For enhanced YouTube verification, add your API key:

processor.verifier = DatasetVerifier(youtube_api_key="YOUR_API_KEY")

Processing Subset of Categories

# Filter accounts by category before processing
processor.accounts_data = [
    acc for acc in processor.accounts_data 
    if acc['category'] in ['Government', 'Media']
]

📈 Understanding Results

Verification Statuses

  • active: Account is live and accessible
  • private: Account exists but is private
  • not_found: URL returns 404
  • suspended: Account has been suspended
  • rate_limited: Hit API limits (retry later)
  • error: Other verification errors

Quality Score Interpretation

  • > 0.8: Excellent quality, highly reliable data
  • 0.6 - 0.8: Good quality, usable for most purposes
  • 0.4 - 0.6: Average quality, may need manual review
  • < 0.4: Low quality, significant data gaps

Language Confidence

  • > 0.7: Strongly indicates Spanish content
  • 0.5 - 0.7: Likely Spanish content
  • 0.3 - 0.5: Possibly Spanish, needs review
  • < 0.3: Unlikely to be Spanish content

🔄 Re-verification Strategy

For maintaining data quality:

  1. High-value accounts: Re-verify weekly
  2. Active accounts: Re-verify monthly
  3. Failed verifications: Retry after 24 hours
  4. Rate-limited: Retry with smaller batch size

⚠️ Important Notes

  1. Rate Limits: The system respects platform rate limits. Large datasets may take time.

  2. Anonymous Limits: Without API keys, some platforms heavily restrict anonymous access:
    • Instagram: ~200 requests/hour
    • YouTube: Better with API key (10,000 units/day)
  3. Data Freshness: Social media data changes rapidly. Regular re-verification recommended.

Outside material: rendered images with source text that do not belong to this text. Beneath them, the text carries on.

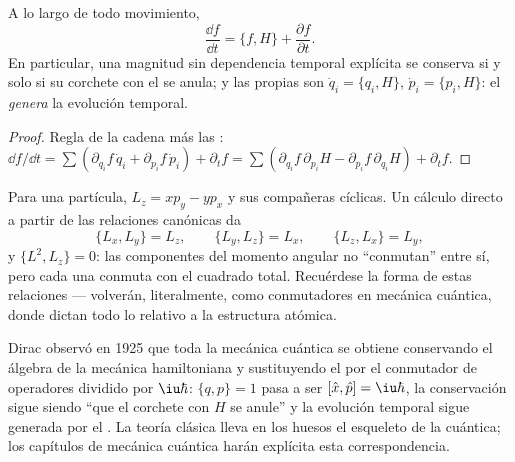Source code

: \begin{theorem}\label{thm:b3:hamiltonian-mechanics:evolution}
A lo largo de todo movimiento,
\[
\frac{\dd f}{\dd t} = \{f, H\} + \frac{\partial f}{\partial t} .
\]
En particular, una magnitud sin dependencia temporal explícita se conserva
si y solo si su corchete con el  se anula; y las propias
 son $\dot q_i = \{q_i, H\}$, $\dot p_i
= \{p_i, H\}$: el  \emph{genera} la evolución temporal.
\end{theorem}

\begin{proof}
Regla de la cadena más las : $\dd f/\dd t = \sum(
\partial_{q_i}f\,\dot q_i + \partial_{p_i}f\,\dot p_i) + \partial_tf =
\sum(\partial_{q_i}f\,\partial_{p_i}H - \partial_{p_i}f\,
\partial_{q_i}H) + \partial_tf$.
\end{proof}

\begin{example}\label{ex:b3:hamiltonian-mechanics:brackets}
Para una partícula, $L_z = xp_y - yp_x$ y sus compañeras cíclicas. Un
cálculo directo a partir de las relaciones canónicas da
\[
\{L_x, L_y\} = L_z , \qquad
\{L_y, L_z\} = L_x , \qquad
\{L_z, L_x\} = L_y ,
\]
y $\{L^2, L_z\} = 0$: las componentes del momento angular no ``conmutan''
entre sí, pero cada una conmuta con el cuadrado total. Recuérdese la forma de
estas relaciones --- volverán, literalmente, como conmutadores en mecánica
cuántica, donde dictan todo lo relativo a la estructura atómica.
\end{example}

\begin{remark}\label{rem:b3:hamiltonian-mechanics:doorway}
Dirac observó en 1925 que toda la mecánica cuántica se obtiene conservando
el álgebra de la mecánica hamiltoniana y sustituyendo el 
por el conmutador de operadores dividido por
$\iu\hbar$: $\{q, p\} = 1$ pasa a ser $[\hat x, \hat p] = \iu\hbar$, la
conservación sigue siendo ``que el corchete con $H$ se anule'' y la
evolución temporal sigue generada por el . La teoría clásica
lleva en los huesos el esqueleto de la cuántica; los capítulos de mecánica
cuántica harán explícita esta correspondencia.
\end{remark}

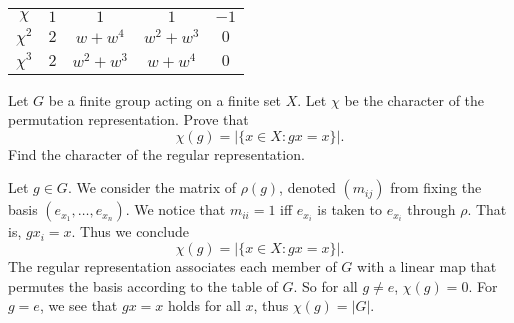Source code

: \begin{questions}
\begin{parts}
\begin{solution}
\begin{center}
\begin{tabular}{ccccc}
          $\chi$        & $1$     & $1$          & $1$            & $-1$                          \\
          $\chi^2$      & $2$     & $w + w^4$    & $w^2 + w^3$    & $0$                           \\
          $\chi^3$      & $2$     & $w^2 + w^3$  & $w + w^4$      & $0$                           \\
          \bottomrule
        \end{tabular}
      \end{center}
    \end{solution}
  \end{parts}

  \question
  Let $G$ be a finite group acting on a finite set $X$. Let $\chi$ be the character of the permutation representation. Prove that
  \[ \chi(g) = \lvert \{x \in X: gx = x \}\rvert. \] 
  Find the character of the regular representation. 
  \begin{solution}
    Let $g \in G$. We consider the matrix of $\rho(g)$, denoted $(m_{ij})$ from fixing the basis $(e_{x_1}, \ldots, e_{x_n})$. We notice that $m_{ii} = 1$ iff $e_{x_i}$ is taken to $e_{x_i}$ through $\rho$. That is, $gx_i = x$. Thus we conclude  
  \[ \chi(g) = \lvert \{x \in X: gx = x \}\rvert. \] 
    The regular representation associates each member of $G$ with a linear map that permutes the basis according to the table of $G$. So for all $g \neq e$, $\chi(g) = 0$. For $g = e$, we see that $gx = x$ holds for all $x$, thus $\chi(g) = \lvert G \rvert$.
  \end{solution}
\end{questions}


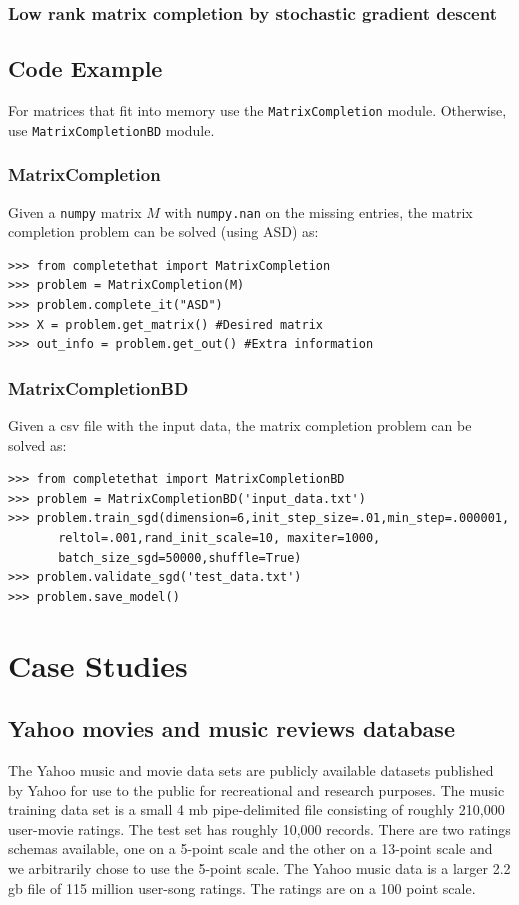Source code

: \documentclass[12pt]{article}
\begin{document}
\subsubsection*{Low rank matrix completion by stochastic gradient descent}

\subsection*{Code Example}
For matrices that fit into memory use the \texttt{MatrixCompletion} module. Otherwise, use \texttt{MatrixCompletionBD} module. 

\subsubsection*{MatrixCompletion}
Given a \texttt{numpy} matrix $M$ with \texttt{numpy.nan} on the missing entries, the matrix completion problem can be solved (using ASD) as:
\begin{verbatim}
>>> from completethat import MatrixCompletion
>>> problem = MatrixCompletion(M)
>>> problem.complete_it("ASD")
>>> X = problem.get_matrix() #Desired matrix
>>> out_info = problem.get_out() #Extra information
\end{verbatim}

\subsubsection*{MatrixCompletionBD}
Given a csv file with the input data, the matrix completion problem can be solved as:

\begin{verbatim}
>>> from completethat import MatrixCompletionBD
>>> problem = MatrixCompletionBD('input_data.txt')
>>> problem.train_sgd(dimension=6,init_step_size=.01,min_step=.000001, 
       reltol=.001,rand_init_scale=10, maxiter=1000,
       batch_size_sgd=50000,shuffle=True)
>>> problem.validate_sgd('test_data.txt')
>>> problem.save_model()
\end{verbatim}

\section{Case Studies}
\subsection*{Yahoo movies and music reviews database}
The Yahoo music and movie data sets are publicly available datasets published by Yahoo for use to the public for recreational and research purposes. The music training data set is a small 4 mb pipe-delimited file consisting of roughly 210,000 user-movie ratings. The test set has roughly 10,000 records. There are two ratings schemas available, one on a 5-point scale and the other on a 13-point scale and we arbitrarily chose to use the 5-point scale. The Yahoo music data is a larger 2.2 gb file of 115 million user-song ratings. The ratings are on a 100 point scale.
 
\end{document}
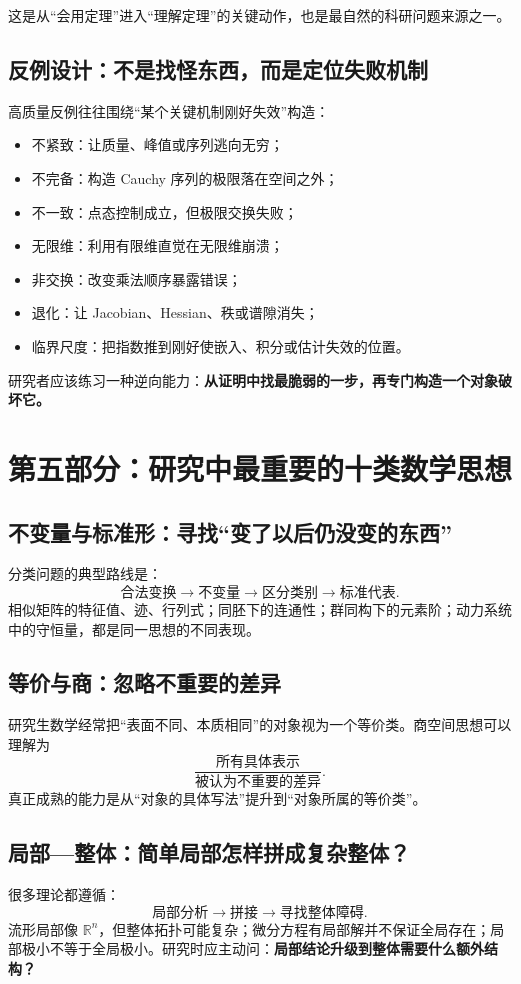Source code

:\documentclass[11pt,a4paper]{ctexart}
\newcommand{\concept}[1]{\textbf{\color{deepblue}#1}}
\newcommand{\R}{\mathbb{R}}
\begin{document}
这是从“会用定理”进入“理解定理”的关键动作，也是最自然的科研问题来源之一。

\subsection{反例设计：不是找怪东西，而是定位失败机制}

高质量反例往往围绕“某个关键机制刚好失效”构造：
\begin{itemize}
  \item 不紧致：让质量、峰值或序列逃向无穷；
  \item 不完备：构造 Cauchy 序列的极限落在空间之外；
  \item 不一致：点态控制成立，但极限交换失败；
  \item 无限维：利用有限维直觉在无限维崩溃；
  \item 非交换：改变乘法顺序暴露错误；
  \item 退化：让 Jacobian、Hessian、秩或谱隙消失；
  \item 临界尺度：把指数推到刚好使嵌入、积分或估计失效的位置。
\end{itemize}

研究者应该练习一种逆向能力：\concept{从证明中找最脆弱的一步，再专门构造一个对象破坏它。}

\section{第五部分：研究中最重要的十类数学思想}

\subsection{不变量与标准形：寻找“变了以后仍没变的东西”}
分类问题的典型路线是：
\[
\text{合法变换}\to\text{不变量}\to\text{区分类别}\to\text{标准代表}.
\]
相似矩阵的特征值、迹、行列式；同胚下的连通性；群同构下的元素阶；动力系统中的守恒量，都是同一思想的不同表现。

\subsection{等价与商：忽略不重要的差异}
研究生数学经常把“表面不同、本质相同”的对象视为一个等价类。商空间思想可以理解为
\[
\frac{\text{所有具体表示}}{\text{被认为不重要的差异}}.
\]
真正成熟的能力是从“对象的具体写法”提升到“对象所属的等价类”。

\subsection{局部—整体：简单局部怎样拼成复杂整体？}
很多理论都遵循：
\[
\text{局部分析}\to\text{拼接}\to\text{寻找整体障碍}.
\]
流形局部像 $\R^n$，但整体拓扑可能复杂；微分方程有局部解并不保证全局存在；局部极小不等于全局极小。研究时应主动问：\textbf{局部结论升级到整体需要什么额外结构？}
\end{document}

  4. Network Issues: Use a stable connection. The system will retry failed requests automatically.

🐛 Troubleshooting

“Rate limit reached”

  • Reduce batch size in the processor
  • Wait 1 hour before retrying
  • Consider using API keys where available

“Module not found” errors

pip install -r requirements.txt --upgrade

Excel file won’t open

  • Ensure openpyxl is installed: pip install openpyxl
  • Check disk space for large datasets

Partial results

  • Check verification.log for detailed errors
  • Failed URLs are saved separately for retry

📊 Sample Statistics Output

=======================================================================
SPANISH ACCOUNTS VERIFICATION SUMMARY
=======================================================================

Source File: spanish_accounts.yml
Total Accounts: 245
Total URLs: 389
Verified URLs: 375

--- Categories ---
  Government: 45
  Media: 38
  Entertainment: 32
  Sports: 28
  ...

--- Verification Status ---
  active: 341 (90.9%)
  private: 12 (3.2%)
  not_found: 18 (4.8%)
  error: 4 (1.1%)

--- Quality Metrics ---
  Spanish Confirmed: 358
  High Quality (>70%): 312
  Verified Badges: 89
  Total Followers: 45,234,891
  Average Quality Score: 0.73
=======================================================================